How to Fund Unemployment Insurance with Informality and False Claims: Evidence From Senegal
How to Fund Unemployment Insurance with Informality and False Claims: Evidence From Senegal
This paper studies the welfare effects of unemployment insurance (UI) in low-income countries characterized by high levels of informality, weak enforcement of UI claims, and job search frictions. We assess the impact of UI on workers’ welfare in the presence of moral hazard and liquidity constraints. Our analysis highlights the significance of the UI scheme design on workers’ welfare and identifies potential funding constraints in implementing UI in imperfect labor markets.
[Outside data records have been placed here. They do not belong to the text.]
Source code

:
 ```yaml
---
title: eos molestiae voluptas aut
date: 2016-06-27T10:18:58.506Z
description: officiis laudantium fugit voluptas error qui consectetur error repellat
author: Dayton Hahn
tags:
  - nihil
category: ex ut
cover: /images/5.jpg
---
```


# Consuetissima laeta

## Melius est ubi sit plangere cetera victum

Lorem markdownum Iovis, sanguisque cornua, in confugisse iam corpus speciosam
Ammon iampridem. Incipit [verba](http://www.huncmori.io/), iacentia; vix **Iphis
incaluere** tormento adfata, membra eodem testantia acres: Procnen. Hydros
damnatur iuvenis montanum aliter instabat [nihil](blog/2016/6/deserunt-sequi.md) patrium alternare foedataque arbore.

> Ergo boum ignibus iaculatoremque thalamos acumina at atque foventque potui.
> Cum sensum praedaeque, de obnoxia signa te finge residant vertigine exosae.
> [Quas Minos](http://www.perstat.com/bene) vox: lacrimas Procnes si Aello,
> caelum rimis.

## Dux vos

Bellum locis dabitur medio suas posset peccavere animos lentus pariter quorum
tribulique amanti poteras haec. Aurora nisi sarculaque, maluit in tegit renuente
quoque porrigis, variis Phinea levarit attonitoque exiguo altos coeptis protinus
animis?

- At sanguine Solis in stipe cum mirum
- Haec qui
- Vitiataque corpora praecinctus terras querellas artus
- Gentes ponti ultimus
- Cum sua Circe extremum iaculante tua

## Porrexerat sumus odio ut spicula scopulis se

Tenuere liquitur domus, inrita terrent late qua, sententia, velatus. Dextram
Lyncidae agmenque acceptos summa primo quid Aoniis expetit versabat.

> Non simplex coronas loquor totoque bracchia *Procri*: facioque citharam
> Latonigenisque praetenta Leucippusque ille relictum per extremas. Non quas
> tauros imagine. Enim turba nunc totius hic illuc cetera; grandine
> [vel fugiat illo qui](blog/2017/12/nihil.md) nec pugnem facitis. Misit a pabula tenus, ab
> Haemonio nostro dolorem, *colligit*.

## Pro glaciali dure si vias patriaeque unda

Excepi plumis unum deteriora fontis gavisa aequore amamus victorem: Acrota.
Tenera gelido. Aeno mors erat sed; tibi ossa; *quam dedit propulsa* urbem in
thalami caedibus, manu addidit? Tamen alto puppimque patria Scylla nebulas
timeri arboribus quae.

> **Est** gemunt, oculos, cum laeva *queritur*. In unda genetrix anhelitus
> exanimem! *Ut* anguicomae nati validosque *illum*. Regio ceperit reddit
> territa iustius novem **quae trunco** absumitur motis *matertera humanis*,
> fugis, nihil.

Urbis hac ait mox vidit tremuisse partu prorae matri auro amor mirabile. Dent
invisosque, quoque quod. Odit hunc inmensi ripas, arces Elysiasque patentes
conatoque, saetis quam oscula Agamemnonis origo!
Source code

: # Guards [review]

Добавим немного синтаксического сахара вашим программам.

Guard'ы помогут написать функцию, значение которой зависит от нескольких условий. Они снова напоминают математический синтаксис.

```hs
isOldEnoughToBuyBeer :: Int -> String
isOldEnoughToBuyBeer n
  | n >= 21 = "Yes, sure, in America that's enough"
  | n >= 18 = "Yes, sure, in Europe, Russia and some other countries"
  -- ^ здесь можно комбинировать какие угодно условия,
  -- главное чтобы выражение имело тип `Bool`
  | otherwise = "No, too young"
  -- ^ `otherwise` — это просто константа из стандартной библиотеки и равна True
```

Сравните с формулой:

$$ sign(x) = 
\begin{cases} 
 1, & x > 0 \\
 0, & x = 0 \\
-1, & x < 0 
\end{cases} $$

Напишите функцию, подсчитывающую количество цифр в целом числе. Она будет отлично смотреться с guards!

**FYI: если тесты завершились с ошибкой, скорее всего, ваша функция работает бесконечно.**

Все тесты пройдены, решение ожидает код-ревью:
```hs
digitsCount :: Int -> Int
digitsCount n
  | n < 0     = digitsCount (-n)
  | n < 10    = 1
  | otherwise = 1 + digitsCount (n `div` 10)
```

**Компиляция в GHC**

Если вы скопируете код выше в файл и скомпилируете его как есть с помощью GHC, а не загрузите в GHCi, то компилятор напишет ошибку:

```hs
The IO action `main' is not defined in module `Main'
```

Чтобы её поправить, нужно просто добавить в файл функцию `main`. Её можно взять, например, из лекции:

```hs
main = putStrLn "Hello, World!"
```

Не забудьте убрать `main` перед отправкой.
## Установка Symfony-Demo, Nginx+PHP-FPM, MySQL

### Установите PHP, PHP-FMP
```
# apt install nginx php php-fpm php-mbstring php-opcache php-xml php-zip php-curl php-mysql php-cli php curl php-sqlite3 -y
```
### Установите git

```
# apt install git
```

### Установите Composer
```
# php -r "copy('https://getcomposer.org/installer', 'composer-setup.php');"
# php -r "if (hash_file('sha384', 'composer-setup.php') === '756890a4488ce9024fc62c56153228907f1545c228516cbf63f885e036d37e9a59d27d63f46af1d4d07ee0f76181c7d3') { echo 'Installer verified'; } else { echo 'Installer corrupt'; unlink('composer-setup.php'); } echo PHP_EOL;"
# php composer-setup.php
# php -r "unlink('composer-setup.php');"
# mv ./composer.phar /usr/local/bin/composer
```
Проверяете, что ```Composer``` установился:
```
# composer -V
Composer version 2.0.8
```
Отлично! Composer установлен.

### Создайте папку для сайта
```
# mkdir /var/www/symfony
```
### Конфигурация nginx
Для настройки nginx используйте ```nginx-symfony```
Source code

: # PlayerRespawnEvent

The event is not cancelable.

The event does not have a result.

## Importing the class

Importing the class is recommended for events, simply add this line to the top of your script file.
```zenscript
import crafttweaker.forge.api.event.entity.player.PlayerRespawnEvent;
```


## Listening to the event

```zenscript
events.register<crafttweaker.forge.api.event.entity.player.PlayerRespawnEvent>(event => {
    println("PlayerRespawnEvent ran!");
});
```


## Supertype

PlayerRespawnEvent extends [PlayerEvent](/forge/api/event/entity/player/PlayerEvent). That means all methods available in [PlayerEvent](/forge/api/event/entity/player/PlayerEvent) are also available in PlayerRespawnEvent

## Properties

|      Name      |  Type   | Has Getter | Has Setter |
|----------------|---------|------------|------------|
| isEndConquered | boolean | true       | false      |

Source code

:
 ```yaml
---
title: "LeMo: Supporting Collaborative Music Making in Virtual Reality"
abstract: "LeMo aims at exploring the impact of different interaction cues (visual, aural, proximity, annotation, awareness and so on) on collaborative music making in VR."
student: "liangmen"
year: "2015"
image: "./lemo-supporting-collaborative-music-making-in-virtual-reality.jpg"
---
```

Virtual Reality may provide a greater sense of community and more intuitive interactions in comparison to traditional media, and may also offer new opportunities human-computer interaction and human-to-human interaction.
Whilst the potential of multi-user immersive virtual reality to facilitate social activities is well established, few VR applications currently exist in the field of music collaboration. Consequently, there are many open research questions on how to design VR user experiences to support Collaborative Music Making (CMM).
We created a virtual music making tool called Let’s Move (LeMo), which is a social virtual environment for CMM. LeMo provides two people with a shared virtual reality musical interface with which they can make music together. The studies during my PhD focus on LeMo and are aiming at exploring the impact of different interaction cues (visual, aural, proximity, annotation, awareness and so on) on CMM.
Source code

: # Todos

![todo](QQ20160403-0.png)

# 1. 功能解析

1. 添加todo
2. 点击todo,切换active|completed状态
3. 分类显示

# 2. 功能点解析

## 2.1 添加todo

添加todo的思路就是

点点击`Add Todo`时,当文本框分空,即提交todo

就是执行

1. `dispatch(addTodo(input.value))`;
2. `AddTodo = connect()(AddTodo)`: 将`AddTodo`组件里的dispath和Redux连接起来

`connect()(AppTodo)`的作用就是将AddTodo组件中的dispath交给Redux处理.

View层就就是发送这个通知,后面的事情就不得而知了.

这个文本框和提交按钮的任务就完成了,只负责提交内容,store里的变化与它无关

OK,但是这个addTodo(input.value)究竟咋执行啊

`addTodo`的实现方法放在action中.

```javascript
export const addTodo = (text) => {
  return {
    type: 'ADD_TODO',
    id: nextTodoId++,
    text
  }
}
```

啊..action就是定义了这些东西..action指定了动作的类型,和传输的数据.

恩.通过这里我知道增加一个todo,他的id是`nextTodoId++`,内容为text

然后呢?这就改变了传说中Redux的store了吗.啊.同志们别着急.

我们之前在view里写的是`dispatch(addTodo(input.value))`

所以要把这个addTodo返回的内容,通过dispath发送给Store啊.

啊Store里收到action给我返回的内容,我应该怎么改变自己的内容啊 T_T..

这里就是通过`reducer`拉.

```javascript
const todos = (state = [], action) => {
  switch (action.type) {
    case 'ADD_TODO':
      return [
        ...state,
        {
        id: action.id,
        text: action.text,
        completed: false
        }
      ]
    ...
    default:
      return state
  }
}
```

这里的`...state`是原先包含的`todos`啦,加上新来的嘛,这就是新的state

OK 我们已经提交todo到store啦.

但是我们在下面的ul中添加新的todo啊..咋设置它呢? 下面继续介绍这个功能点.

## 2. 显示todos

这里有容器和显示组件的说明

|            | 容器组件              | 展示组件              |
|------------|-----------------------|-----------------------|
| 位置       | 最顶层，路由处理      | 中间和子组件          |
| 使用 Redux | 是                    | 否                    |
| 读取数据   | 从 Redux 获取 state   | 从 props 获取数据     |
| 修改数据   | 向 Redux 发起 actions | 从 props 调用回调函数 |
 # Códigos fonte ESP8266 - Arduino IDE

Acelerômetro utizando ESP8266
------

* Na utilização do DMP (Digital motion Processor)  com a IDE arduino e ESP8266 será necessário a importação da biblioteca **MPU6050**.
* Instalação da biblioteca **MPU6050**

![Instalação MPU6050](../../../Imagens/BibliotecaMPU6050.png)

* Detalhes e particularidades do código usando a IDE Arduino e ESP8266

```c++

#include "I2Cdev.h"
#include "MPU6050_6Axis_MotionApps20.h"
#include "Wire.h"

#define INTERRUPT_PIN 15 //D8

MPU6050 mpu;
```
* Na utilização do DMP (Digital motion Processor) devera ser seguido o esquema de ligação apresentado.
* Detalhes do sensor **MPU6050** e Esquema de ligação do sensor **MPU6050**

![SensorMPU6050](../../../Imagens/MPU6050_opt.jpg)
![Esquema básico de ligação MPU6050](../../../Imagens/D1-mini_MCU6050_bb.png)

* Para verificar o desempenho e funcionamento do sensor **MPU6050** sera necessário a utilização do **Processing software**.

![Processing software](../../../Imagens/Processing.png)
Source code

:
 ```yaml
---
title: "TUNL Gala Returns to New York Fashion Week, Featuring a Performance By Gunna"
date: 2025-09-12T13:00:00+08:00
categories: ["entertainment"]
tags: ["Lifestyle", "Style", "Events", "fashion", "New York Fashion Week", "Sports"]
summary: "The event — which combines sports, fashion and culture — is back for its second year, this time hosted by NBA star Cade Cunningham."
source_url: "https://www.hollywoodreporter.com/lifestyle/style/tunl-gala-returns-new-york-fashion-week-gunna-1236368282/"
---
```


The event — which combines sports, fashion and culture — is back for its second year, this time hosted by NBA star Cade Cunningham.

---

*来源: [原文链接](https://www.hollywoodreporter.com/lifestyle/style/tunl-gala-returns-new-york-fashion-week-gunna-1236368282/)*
Using a custom labor force survey conducted in Senegal, we estimate the key parameters of an extended Chetty (2006) model incorporating an informal sector, and we evaluate the welfare implications of three different UI schemes with varying degrees of enforcement and funding sources. Our results demonstrate that workers respond to UI benefits and that welfare gains depend on the design of the UI system. We find that broad-based taxation through a VAT, inflation tax, or external funding can compensate for weak enforcement (i.e., high false UI claim rates), leading to substantial and quantifiable welfare gains. Moreover, safety net expansions reduce loan default rates, potentially fostering greater credit access. This study suggests that increasing the prevalence of UI in low-income countries could raise standard measures of consumer welfare.